Here the list of WordOps components installed with the above command:

Packages type Description
Nginx APT package WordOps web server
PHP 7.4 APT package PHP7.4-FPM
MariaDB 10.5 APT package Open-source version of MySQL
WP-CLI Binary The WordPress command-line tool
Composer Binary PHP packages manager
MySQLTuner Binary Command-line tool to tune MySQL
Fail2ban APT package Authentication bruteforce protection
phpMyAdmin Web App MySQL server web interface
Adminer Web App lightweight phpMyAdmin alternative
OpcacheGUI Web App web interface for Opcache monitoring
Netdata Binary Monitoring suite
Anemometer Web App MySQL Slow Query Monitor
WordOps dashboard Web App Bootstrap template for WordOps backend
eXtplorer Web App Web File manager Binary Command-line Linux cheatsheet
Sendmail APT package Sendmail MTA

Packages types

  • APT package are Debian packages installed from APT repositories
  • Binaries are simple executables (do not use any server resources when you are not running them)
  • Web App are PHP based applications

WordOps backend

After installing Nginx, WordOps will display your login credentials to access to WordOps backend. You haven't saved them ? Don't worry, you can change them at anytime with the command :

wo secure --auth

You will be prompted for a username and a password. If empty, WordOps will use the default username set during the installation and will generate a random password.
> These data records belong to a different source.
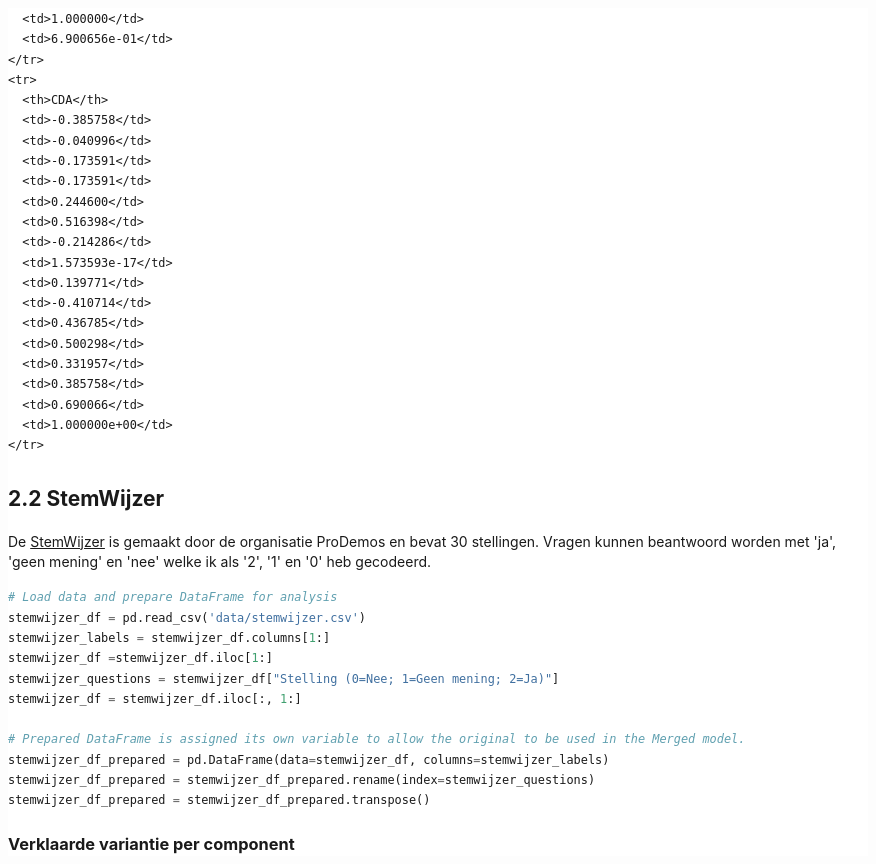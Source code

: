       <td>1.000000</td>
      <td>6.900656e-01</td>
    </tr>
    <tr>
      <th>CDA</th>
      <td>-0.385758</td>
      <td>-0.040996</td>
      <td>-0.173591</td>
      <td>-0.173591</td>
      <td>0.244600</td>
      <td>0.516398</td>
      <td>-0.214286</td>
      <td>1.573593e-17</td>
      <td>0.139771</td>
      <td>-0.410714</td>
      <td>0.436785</td>
      <td>0.500298</td>
      <td>0.331957</td>
      <td>0.385758</td>
      <td>0.690066</td>
      <td>1.000000e+00</td>
    </tr>
  </tbody>
</table>
</div>



## 2.2 StemWijzer

De [StemWijzer](https://www.stemwijzer.nl/) is gemaakt door de organisatie ProDemos en bevat 30 stellingen. Vragen kunnen beantwoord worden met 'ja', 'geen mening' en 'nee' welke ik als '2', '1' en '0' heb gecodeerd.



```python
# Load data and prepare DataFrame for analysis
stemwijzer_df = pd.read_csv('data/stemwijzer.csv')
stemwijzer_labels = stemwijzer_df.columns[1:]
stemwijzer_df =stemwijzer_df.iloc[1:]
stemwijzer_questions = stemwijzer_df["Stelling (0=Nee; 1=Geen mening; 2=Ja)"]
stemwijzer_df = stemwijzer_df.iloc[:, 1:]

# Prepared DataFrame is assigned its own variable to allow the original to be used in the Merged model.
stemwijzer_df_prepared = pd.DataFrame(data=stemwijzer_df, columns=stemwijzer_labels)
stemwijzer_df_prepared = stemwijzer_df_prepared.rename(index=stemwijzer_questions)
stemwijzer_df_prepared = stemwijzer_df_prepared.transpose()
```

### Verklaarde variantie per component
You should now be able to access WordOps backend on https://YOUR.SERVER.IP:22222 or https://yourserver.hostname.tld:22222. You will probably be warned about the SSL certificate, but you can learn how to secure WordOps backend with a valid SSL certificate in the next part.

Securing WordOps backend

To secure WordOps backend with a valid SSL certificate, you just have to create a basic site with the domain/subdomain of your choice. WordOps will automatically use the first SSL certificate issued to secure the backend.

Example :

wo site create server.domain.tld -le

Then you will be able to access to the backend with : https://server.domain.tld:22222

Enabling UFW Firewall

If you haven't already configured a firewall on your server, you can use WordOps to automatically configure UFW with a minimal rules set for WordOps.